Appeal to the Great Spirit (1909) is the one most people have seen, even if they don't know the name. A rider tilts his head back and opens his arms to the sky, reins slack. It has stood in front of Boston's Museum of Fine Arts for more than a century and remains one of the most reproduced works in the museum. Earlier pieces in the series had already won him gold medals in Paris and at the 1904 world's fair in St. Louis — recognition that placed him among the front rank of American sculptors.

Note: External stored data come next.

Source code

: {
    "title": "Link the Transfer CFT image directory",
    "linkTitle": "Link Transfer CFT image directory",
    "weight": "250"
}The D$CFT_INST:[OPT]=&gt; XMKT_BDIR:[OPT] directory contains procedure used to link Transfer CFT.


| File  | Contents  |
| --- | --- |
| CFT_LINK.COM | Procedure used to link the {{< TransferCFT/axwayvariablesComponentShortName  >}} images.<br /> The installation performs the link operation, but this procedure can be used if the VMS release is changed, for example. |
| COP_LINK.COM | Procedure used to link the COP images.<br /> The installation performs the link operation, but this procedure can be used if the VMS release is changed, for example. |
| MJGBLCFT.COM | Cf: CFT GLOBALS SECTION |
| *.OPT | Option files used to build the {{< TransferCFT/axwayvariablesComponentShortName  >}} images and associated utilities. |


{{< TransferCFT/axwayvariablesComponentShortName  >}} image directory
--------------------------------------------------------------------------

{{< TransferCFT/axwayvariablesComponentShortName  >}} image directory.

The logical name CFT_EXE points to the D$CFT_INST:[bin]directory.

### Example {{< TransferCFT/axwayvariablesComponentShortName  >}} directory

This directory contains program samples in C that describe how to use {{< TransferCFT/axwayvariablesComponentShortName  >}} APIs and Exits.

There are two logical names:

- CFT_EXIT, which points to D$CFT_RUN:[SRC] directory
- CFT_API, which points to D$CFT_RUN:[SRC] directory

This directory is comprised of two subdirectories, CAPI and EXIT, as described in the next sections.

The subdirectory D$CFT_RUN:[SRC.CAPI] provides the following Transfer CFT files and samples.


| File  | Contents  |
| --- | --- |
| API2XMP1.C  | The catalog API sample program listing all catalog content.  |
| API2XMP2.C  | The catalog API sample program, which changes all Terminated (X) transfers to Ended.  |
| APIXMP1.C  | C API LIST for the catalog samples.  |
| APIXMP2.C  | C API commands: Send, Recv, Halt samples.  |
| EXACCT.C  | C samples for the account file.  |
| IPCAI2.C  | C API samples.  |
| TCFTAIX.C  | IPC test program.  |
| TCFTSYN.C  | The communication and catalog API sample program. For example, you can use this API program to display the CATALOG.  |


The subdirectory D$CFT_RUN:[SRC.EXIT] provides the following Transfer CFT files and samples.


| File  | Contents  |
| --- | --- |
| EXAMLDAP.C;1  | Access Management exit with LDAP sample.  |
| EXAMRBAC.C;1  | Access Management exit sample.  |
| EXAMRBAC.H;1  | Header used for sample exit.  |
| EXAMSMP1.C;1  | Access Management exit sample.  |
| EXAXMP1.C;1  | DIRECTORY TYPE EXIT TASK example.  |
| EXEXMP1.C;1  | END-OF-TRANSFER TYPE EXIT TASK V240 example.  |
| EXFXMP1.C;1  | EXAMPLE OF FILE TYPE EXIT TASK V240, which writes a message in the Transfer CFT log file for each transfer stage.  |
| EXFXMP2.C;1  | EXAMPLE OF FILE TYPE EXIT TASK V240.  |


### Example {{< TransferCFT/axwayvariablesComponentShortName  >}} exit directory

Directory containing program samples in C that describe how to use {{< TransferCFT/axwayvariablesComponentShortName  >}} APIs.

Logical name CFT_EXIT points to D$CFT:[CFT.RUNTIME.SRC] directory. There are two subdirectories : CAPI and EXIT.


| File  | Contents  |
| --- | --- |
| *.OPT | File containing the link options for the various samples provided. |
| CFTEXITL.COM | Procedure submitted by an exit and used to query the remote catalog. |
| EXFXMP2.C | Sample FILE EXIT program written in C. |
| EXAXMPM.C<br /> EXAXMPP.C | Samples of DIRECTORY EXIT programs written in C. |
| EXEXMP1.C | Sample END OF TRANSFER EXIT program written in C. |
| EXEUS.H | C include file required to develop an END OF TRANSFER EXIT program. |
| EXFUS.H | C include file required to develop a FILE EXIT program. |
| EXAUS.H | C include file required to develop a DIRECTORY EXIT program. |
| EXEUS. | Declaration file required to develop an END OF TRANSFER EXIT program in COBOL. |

So when the Pilgrim Tercentenary Commission needed an artist for its 1620 anniversary coin in 1920, it hired a Boston sculptor at the height of his fame. Coin work was unusual for Dallin — a small, hard-edged medium for a man used to monuments. The difference shows in the story of how the coin came together, and in the marks it carries.
The Pilgrim half dollar
The commission handed Dallin sketches; his job was to turn them into the plaster models a coin is struck from. The result honors the 300th anniversary of the Pilgrims' 1620 landing. The obverse — the heads side — shows Plymouth Colony's Governor William Bradford in his tall hat, a Bible under his arm, head bowed. The reverse — the tails side — carries the Mayflower under full sail.
The coin did not sail through smoothly. James Earle Fraser — himself a great coin designer, the man behind the Buffalo nickel — sat on the federal Commission of Fine Arts and thought the lettering was crude, but by then there was no time to change it. In the back-and-forth, the words "HOLY BIBLE" and Dallin's own initials were dropped from the design. A small "D" for Dallin was added to the obverse, tucked near Bradford's elbow — apparently as an afterthought, and easily mistaken by collectors for a mint mark even though every one of these coins was struck in Philadelphia, which uses no mark at all.
Numismatists have had two centuries of fun at the ship's expense, too: the Mayflower on the coin flies a triangular "flying jib" sail — rigging that hadn't come into use in 1620. A small anachronism on a coin meant to capture a precise historical moment. None of it stopped the coin from becoming a collector favorite and, for many, the unofficial "Thanksgiving coin" of the U.S. commemorative series.
Key facts
- Born
- November 22, 1861 — Springville, Utah Territory
- Died
- November 14, 1944 — Arlington, Massachusetts
- Nationality
- American
- Training
- Boston (Truman H. Bartlett); Paris (Académie Julian)
- Best-known sculpture
- Appeal to the Great Spirit (1909), Museum of Fine Arts, Boston
- US coin
- Pilgrim Tercentenary half dollar (1920–1921)
- Other distinction
- Olympic archery bronze medal, 1904 Summer Olympics
Career milestones
- 1861Born in Springville, Utah Territory
- 1880Moves to Boston to study sculpture with Truman H. Bartlett
- 1890A Signal of Peace — first of his four equestrian works
- 1900Begins decades of teaching at the Massachusetts Normal Art School
- 1904Wins a bronze medal in archery at the St. Louis Olympics
- 1909Appeal to the Great Spirit; gold medal at the Paris Salon
- 1920Designs the Pilgrim Tercentenary half dollar
- 1944Dies in Arlington, Massachusetts, aged 82
Questions about Cyrus E. Dallin
What US coin did Cyrus Dallin design?
Dallin designed the Pilgrim Tercentenary half dollar, struck in 1920 and 1921 to mark the 300th anniversary of the Pilgrims' 1620 landing. It shows Governor William Bradford on the obverse and the Mayflower on the reverse. It is his only widely circulated US coin.
Why is there a 'D' on the Pilgrim half dollar if it wasn't minted in Denver?
The small 'D' is Dallin's initial, not a mint mark — it was added near Bradford's elbow late in the design process. Every Pilgrim half dollar was struck at the Philadelphia Mint, which used no mint mark, so a true Denver coin in this series does not exist.
What is Cyrus Dallin most famous for?
His sculpture, above all 'Appeal to the Great Spirit' (1909), a mounted Native American figure with arms raised to the sky that has stood in front of Boston's Museum of Fine Arts for over a century. It was the last of a four-part series of equestrian works on Native American subjects.
Was Dallin really an Olympic athlete?
Yes. Alongside his sculpting career he competed in archery at the 1904 Summer Olympics in St. Louis and won a bronze medal in the team round.